[DATA]
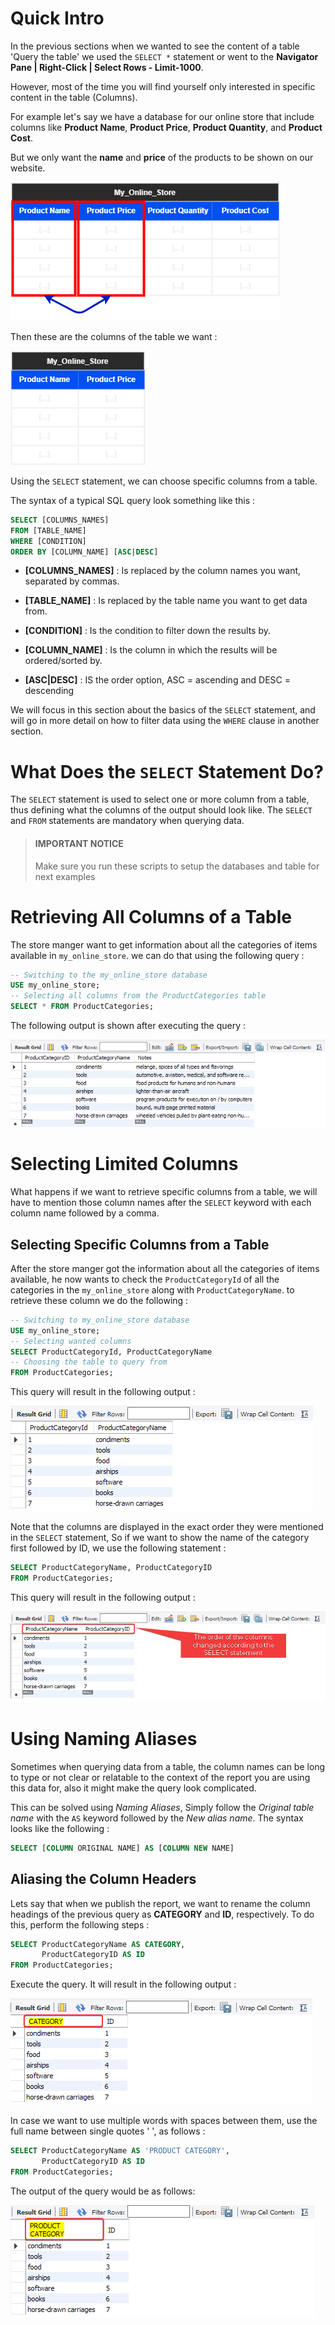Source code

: # Quick Intro

In the previous sections when we wanted to see the content of a table 'Query the table' we used the `SELECT *` statement or went to the **Navigator Pane | Right-Click | Select Rows - Limit-1000**. 

However, most of the time you will find yourself only interested in specific content in the table (Columns). 

For example let's say we have a database for our online store that include columns like **Product Name**, **Product Price**, **Product Quantity**, and **Product Cost**. 

But we only want the **name** and **price** of the products to be shown on our website. 

![Alt text](Images/my_online_store_table_full.png)

Then these are the columns of the table we want :

![Alt text](Images/name_price.png)

Using the `SELECT` statement, we can choose specific columns from a table.

The syntax of a typical SQL query look something like this :

```SQL
SELECT [COLUMNS_NAMES]
FROM [TABLE_NAME]
WHERE [CONDITION]
ORDER BY [COLUMN_NAME] [ASC|DESC]
```

- **[COLUMNS_NAMES]** : Is replaced by the column names you want, separated by commas.

- **[TABLE_NAME]** : Is replaced by the table name you want to get data from.

- **[CONDITION]** : Is the condition to filter down the results by.

- **[COLUMN_NAME]** : Is the column in which the results will be ordered/sorted by.

- **[ASC|DESC]** : IS the order option, ASC = ascending and DESC = descending

We will focus in this section about the basics of the `SELECT` statement, and will go in more detail on how to filter data using the `WHERE` clause in another section.

# What Does the `SELECT` Statement Do?

The `SELECT` statement is used to select one or more column from a table, thus defining what the columns of the output should look like. The `SELECT` and `FROM` statements are mandatory when querying data.

> #### IMPORTANT NOTICE
> Make sure you run these scripts to setup the databases and table for next examples

# Retrieving All Columns of a Table

The store manger want to get information about all the categories of items available in `my_online_store`.
we can do that using the following query :

```SQL
-- Switching to the my_online_store database
USE my_online_store;
-- Selecting all columns from the ProductCategories table
SELECT * FROM ProductCategories;
```

The following output is shown after executing the query :

![Alt text](Images/product%20cat.png)

# Selecting Limited Columns

What happens if we want to retrieve specific columns from a table, we will have to mention those column names after the `SELECT` keyword with each column name followed by a comma.

## Selecting Specific Columns from a Table

After the store manger got the information about all the categories of items available, he now wants to check the `ProductCategoryId` of all the categories in the `my_online_store` along with `ProductCategoryName`. to retrieve these column we do the following :

```SQL
-- Switching to my_online_store database
USE my_online_store;
-- Selecting wanted columns
SELECT ProductCategoryId, ProductCategoryName
-- Choosing the table to query from
FROM ProductCategories;
```

This query will result in the following output :

![Alt text](Images/product%20cat%20id%20and%20name.png)

Note that the columns are displayed in the exact order they were mentioned in the `SELECT` statement, So if we want to show the name of the category first followed by ID, we use the following statement :

```SQL
SELECT ProductCategoryName, ProductCategoryID
FROM ProductCategories;
```

This query will result in the following output :

![Alt text](Images/order%20of%20columns%20changed.png)

# Using Naming Aliases

Sometimes when querying data from a table, the column names can be long to type or not clear or relatable to the context of the report you are using this data for, also it might make the query look complicated. 

This can be solved using *Naming Aliases*, Simply follow the *Original table name* with the `AS` keyword followed by the *New alias name*. The syntax looks like the following :

```SQL
SELECT [COLUMN ORIGINAL NAME] AS [COLUMN NEW NAME]
```

## Aliasing the Column Headers

Lets say that when we publish the report, we want to rename the column headings of the previous query as **CATEGORY** and **ID**, respectively. To do this, perform the following steps :

```SQL
SELECT ProductCategoryName AS CATEGORY, 
	   ProductCategoryID AS ID
FROM ProductCategories;
```

Execute the query. It will result in the following output :

![Alt text](Images/aliasing%20columns.png)

In case we want to use multiple words with spaces between them, use the full name between single quotes ' ', as follows :

```SQL
SELECT ProductCategoryName AS 'PRODUCT CATEGORY', 
	   ProductCategoryID AS ID
FROM ProductCategories;
```

The output of the query would be as follows:

![Alt text](Images/aliasing%20columns%20with%20space.png)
[/DATA]
WHAT THE TASK REQUIRES
Extract from the records above the lines from the one containing "from a table." to the one containing "- **[ASC|DESC]** : IS", both lines included, exactly as they appear and with nothing else.

EXERCISE SOLUTION
Using the `SELECT` statement, we can choose specific columns from a table.

The syntax of a typical SQL query look something like this :

```SQL
SELECT [COLUMNS_NAMES]
FROM [TABLE_NAME]
WHERE [CONDITION]
ORDER BY [COLUMN_NAME] [ASC|DESC]
```

- **[COLUMNS_NAMES]** : Is replaced by the column names you want, separated by commas.

- **[TABLE_NAME]** : Is replaced by the table name you want to get data from.

- **[CONDITION]** : Is the condition to filter down the results by.

- **[COLUMN_NAME]** : Is the column in which the results will be ordered/sorted by.

- **[ASC|DESC]** : IS the order option, ASC = ascending and DESC = descending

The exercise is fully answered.